Aramide Tinubu: Hi Seith, I’m well how are you?
SM: I’m blessed and highly favored.
AT: Wonderful! First and foremost, congratulations on season one of “The Breaks.” I know we’re only about halfway in, but it’s already gotten such amazing reviews, and it’s so well done.
SM: Thank you very much, I appreciate that!
AT: No problem! So, I would love to chat about what inspired you to do this piece. I know that Dan Charnas’ book, “The Big Payback” was really instrumental in inspiring the idea for you, but did you know prior to reading the book that you wanted to work on a piece about hip-hop in the ‘90s?
SM: I was reading the book because I wanted to do a historical piece about hip-hop, and how hip-hop has become this thing; this world power. It was so much bigger than just music at a certain point, and I knew it didn’t start that way. So, I was doing a bunch of research because I was a kid who grew up listening to rap, but I wasn’t in the music business, I just listened to it all of the time. I didn’t know the history like that other than just being a fan. “The Big Payback” was one of the many books that I read. It was the one that really touched me because it was just so spot on. It was non-fiction written like fiction; it was a page-turner. It’s like a one thousand page book or something like that, and I couldn’t put it down. I read it really fast. At the same time, the author of the book, Dan Charnas had set it up at VH1 to do a movie. The research agent Chris Lawson, who had helped me find the book, flagged the project for me, and I started talking with Maggie Malina who is the Head of Scripted at VH1 and Dan about exactly what they had in mind. I went back and forth with Dan about the story, and before I knew it, it was mine to tell. So, that’s how I got involved with it.
AT: Fantastic. One thing that really struck me about the series and the film was how accurate they both are. You’ve really captured the grit and grime of New York City in the ‘90s. How did you work with the set designers and even the costuming department to make sure you were getting an accurate portrayal of the summer of 1990 in New York City?
SM: It was very important to us to get that period right as our foundation. This book was rigorously researched, so we just wanted to get the period right. Like you said from the costumes to the production design, it was very important for all of our department heads with the movie and continuing through the series to do their own very rigorous research. They got to know the period well. We definitely embraced people who lived in New York at that time themselves, but we didn’t want to just lean on that, so as part of their creative process the department heads did a lot of research. And then, on top of that, we had Dan , we had Maggie , we have DJ Premier, we have many people involved with the production who knew the period from their own experience. We were very exacting to make sure that for example, those shoes don’t go in the frame because they didn’t come out until ’93.
AT: (Laughing) In terms of shifting from a film into a series, I first saw the film at the tail end of 2015, and I knew that you all were developing a series, but it took a second. What was that timeline like for you moving from film to TV, and what was that process like?
SM: You know, it was interesting (Laughing).
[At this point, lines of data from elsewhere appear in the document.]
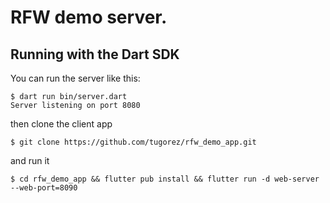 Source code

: # RFW demo server.

## Running with the Dart SDK

You can run the server like this:

```
$ dart run bin/server.dart
Server listening on port 8080
```

then clone the client app 

```
$ git clone https://github.com/tugorez/rfw_demo_app.git
```

and run it 

```
$ cd rfw_demo_app && flutter pub install && flutter run -d web-server --web-port=8090
```
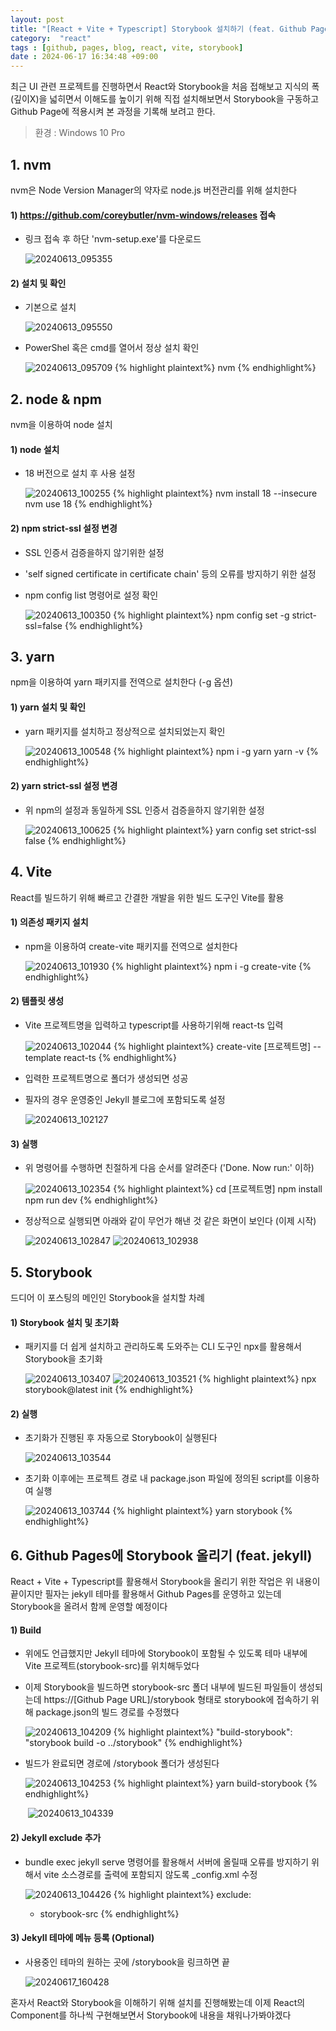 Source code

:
 ```yaml
---
layout: post
title: "[React + Vite + Typescript] Storybook 설치하기 (feat. Github Page & Jekyll)"
category:  "react"
tags : [github, pages, blog, react, vite, storybook]
date : 2024-06-17 16:34:48 +09:00
---
```


최근 UI 관련 프로젝트를 진행하면서 React와 Storybook을 처음 접해보고 지식의 폭(깊이X)을 넓히면서 이해도를 높이기 위해
직접 설치해보면서 Storybook을 구동하고 Github Page에 적용시켜 본 과정을 기록해 보려고 한다.

> 환경 : Windows 10 Pro


## 1. nvm
nvm은 Node Version Manager의 약자로 node.js 버전관리를 위해 설치한다

#### 1) https://github.com/coreybutler/nvm-windows/releases 접속
- 링크 접속 후 하단 'nvm-setup.exe'를 다운로드

  <img alt="20240613_095355" src="https://github.com/rundevelrun/rundevelrun.github.io/assets/40383414/2716f885-879b-49bf-a575-ad83f63a516a">

#### 2) 설치 및 확인
- 기본으로 설치 

  <img alt="20240613_095550" src="https://github.com/rundevelrun/rundevelrun.github.io/assets/40383414/00acc623-926f-4d3b-93cf-c0590b5c5923">

- PowerShel 혹은 cmd를 열어서 정상 설치 확인

  ![20240613_095709](https://github.com/rundevelrun/rundevelrun.github.io/assets/40383414/49a41e9f-15ac-4b63-9de0-fc4b42a5d93a)
{% highlight plaintext%}
nvm
{% endhighlight%}

## 2. node & npm
nvm을 이용하여 node 설치 

#### 1) node 설치
- 18 버전으로 설치 후 사용 설정

  ![20240613_100255](https://github.com/rundevelrun/rundevelrun.github.io/assets/40383414/17a9cab9-46c3-4ff5-b99b-424c289305f1)
{% highlight plaintext%}
nvm install 18 --insecure
nvm use 18
{% endhighlight%}

#### 2) npm strict-ssl 설정 변경
- SSL 인증서 검증을하지 않기위한 설정
- 'self signed certificate in certificate chain' 등의 오류를 방지하기 위한 설정
- npm config list 명령어로 설정 확인

  ![20240613_100350](https://github.com/rundevelrun/rundevelrun.github.io/assets/40383414/d73c4566-0ffc-4811-a754-0cca8a641e6d)
{% highlight plaintext%}
npm config set -g strict-ssl=false
{% endhighlight%}

## 3. yarn
npm을 이용하여 yarn 패키지를 전역으로 설치한다 (-g 옵션)

#### 1) yarn 설치 및 확인
- yarn 패키지를 설치하고 정상적으로 설치되었는지 확인

  ![20240613_100548](https://github.com/rundevelrun/rundevelrun.github.io/assets/40383414/2a294805-66e1-402a-a2d2-a4c6999f28ff)
{% highlight plaintext%}
npm i -g yarn
yarn -v
{% endhighlight%}


#### 2) yarn strict-ssl 설정 변경
- 위 npm의 설정과 동일하게 SSL 인증서 검증을하지 않기위한 설정

  ![20240613_100625](https://github.com/rundevelrun/rundevelrun.github.io/assets/40383414/f10d8033-d5b1-42cd-81cb-634fd7c02742)
{% highlight plaintext%}
yarn config set strict-ssl false
{% endhighlight%}


## 4. Vite
React를 빌드하기 위해 빠르고 간결한 개발을 위한 빌드 도구인 Vite를 활용


#### 1) 의존성 패키지 설치
- npm을 이용하여 create-vite 패키지를 전역으로 설치한다

  ![20240613_101930](https://github.com/rundevelrun/rundevelrun.github.io/assets/40383414/dfcbbeb0-0848-4bb7-8a8d-3cabf028ce2e)
{% highlight plaintext%}
npm i -g create-vite
{% endhighlight%}

  
#### 2) 템플릿 생성
- Vite 프로젝트명을 입력하고 typescript를 사용하기위해 react-ts 입력

  ![20240613_102044](https://github.com/rundevelrun/rundevelrun.github.io/assets/40383414/4ed91228-c33f-4676-a8ac-ad0fdcf30ecf)
{% highlight plaintext%}
create-vite [프로젝트명] --template react-ts
{% endhighlight%}


- 입력한 프로젝트명으로 폴더가 생성되면 성공
- 필자의 경우 운영중인 Jekyll 블로그에 포함되도록 설정

  ![20240613_102127](https://github.com/rundevelrun/rundevelrun.github.io/assets/40383414/347c4460-f95e-47b1-9288-4d069cfd784f)


#### 3) 실행
- 위 명령어를 수행하면 친절하게 다음 순서를 알려준다 ('Done. Now run:' 이하)

  ![20240613_102354](https://github.com/rundevelrun/rundevelrun.github.io/assets/40383414/0b68f417-330b-487b-9c28-4341622c6aa8)
{% highlight plaintext%}
cd [프로젝트명]
npm install
npm run dev
{% endhighlight%}


- 정상적으로 실행되면 아래와 같이 무언가 해낸 것 같은 화면이 보인다 (이제 시작)

  ![20240613_102847](https://github.com/rundevelrun/rundevelrun.github.io/assets/40383414/1675b076-3561-400c-8dfb-273f00577672)
  ![20240613_102938](https://github.com/rundevelrun/rundevelrun.github.io/assets/40383414/23422b99-334c-4927-bde5-4b8a6e854110)


## 5. Storybook
드디어 이 포스팅의 메인인 Storybook을 설치할 차례

#### 1) Storybook 설치 및 초기화
- 패키지를 더 쉽게 설치하고 관리하도록 도와주는 CLI 도구인 npx를 활용해서 Storybook을 초기화

  ![20240613_103407](https://github.com/rundevelrun/rundevelrun.github.io/assets/40383414/1ffeb35e-5f04-418e-888b-b9f5251e0b0d)
  ![20240613_103521](https://github.com/rundevelrun/rundevelrun.github.io/assets/40383414/f5f68e92-f609-4c38-8c8c-cc8e55c572c2)
{% highlight plaintext%}
npx storybook@latest init
{% endhighlight%}

#### 2) 실행
- 초기화가 진행된 후 자동으로 Storybook이 실행된다

  ![20240613_103544](https://github.com/rundevelrun/rundevelrun.github.io/assets/40383414/537e4da6-9cd1-48ab-a888-40abb2df9194)

- 초기화 이후에는 프로젝트 경로 내 package.json 파일에 정의된 script를 이용하여 실행

  ![20240613_103744](https://github.com/rundevelrun/rundevelrun.github.io/assets/40383414/374ee9e0-cccf-42fc-ac5e-6594099087cf)
{% highlight plaintext%}
yarn storybook
{% endhighlight%}


## 6. Github Pages에 Storybook 올리기 (feat. jekyll)
React + Vite + Typescript를 활용해서 Storybook을 올리기 위한 작업은 위 내용이 끝이지만 필자는 jekyll 테마를 활용해서 Github Pages를 운영하고 있는데 Storybook을 올려서 함께 운영할 예정이다

#### 1) Build 
- 위에도 언급했지만 Jekyll 테마에 Storybook이 포함될 수 있도록 테마 내부에 Vite 프로젝트(storybook-src)를 위치해두었다
- 이제 Storybook을 빌드하면 storybook-src 폴더 내부에 빌드된 파일들이 생성되는데 
  https://[Github Page URL]/storybook 형태로 storybook에 접속하기 위해 package.json의 빌드 경로를 수정했다

  ![20240613_104209](https://github.com/rundevelrun/rundevelrun.github.io/assets/40383414/1a92834b-c596-40d8-b871-33622a0e70ec)
{% highlight plaintext%}
"build-storybook": "storybook build -o ../storybook"
{% endhighlight%}

- 빌드가 완료되면 경로에 /storybook 폴더가 생성된다 

  ![20240613_104253](https://github.com/rundevelrun/rundevelrun.github.io/assets/40383414/4b4eb9ea-67b1-4e8b-b437-09f730bad23e)
{% highlight plaintext%}
yarn build-storybook
{% endhighlight%}


&nbsp;&nbsp;&nbsp;&nbsp;&nbsp;&nbsp;&nbsp;![20240613_104339](https://github.com/rundevelrun/rundevelrun.github.io/assets/40383414/3def362a-a3bc-47a0-b1a6-2c0f9a3101b2)


#### 2) Jekyll exclude 추가
- bundle exec jekyll serve 명령어를 활용해서 서버에 올릴때 오류를 방지하기 위해서 vite 소스경로를 출력에 포함되지 않도록 _config.xml 수정

  ![20240613_104426](https://github.com/rundevelrun/rundevelrun.github.io/assets/40383414/5df2aa93-56fd-4f09-93f7-606b729fc6c2)
{% highlight plaintext%}
exclude:
  - storybook-src
{% endhighlight%}


#### 3) Jekyll 테마에 메뉴 등록 (Optional)
- 사용중인 테마의 원하는 곳에 /storybook을 링크하면 끝

  ![20240617_160428](https://github.com/rundevelrun/rundevelrun.github.io/assets/40383414/b3a5900c-7bfe-46db-a8c5-7ab36cfc0a00)




혼자서 React와 Storybook을 이해하기 위해 설치를 진행해봤는데 이제 React의 Component를 하나씩 구현해보면서 Storybook에 내용을 채워나가봐야겠다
The movie aired January 4, 2016, and we all felt very excited. We were very proud of the movie. We felt like it hit the kind of numbers that it needed to hit, and we just wanted to go right into the series. So there was a little bit of a period of waiting on pins and needles for VH1 to check all of their metrics to make sure it made sense to continue, and they did. But, I think they didn’t order it until March of 2016, or maybe the end of February, I’m not sure. But, once that waiting period was over, it was like we need to put the team together. So, the first part, beyond getting a general idea of what we wanted to do in the season was finding someone to run the room with me, because I’ve never show run before. There was a period of finding John Strauss who is the co-showrunner. He came in to partner with me in terms of just running the room, and he’s just been tremendous in that regard. After we got John on board it was just putting the room together, and that was such a critical part, and why I think the show is so successful. TV is a writer’s medium. There are a couple of shows where one or two people are writing it, but for the most part, it is not something you do alone, and you have to have a good team. So the next part was rounding out our writing staff for the first season. Once we had that in place, we opened the room up. We had a target production date that we were working towards, so it was fast and furious and exhaustive and fun, breaking those eight episodes in preparation for an August production date.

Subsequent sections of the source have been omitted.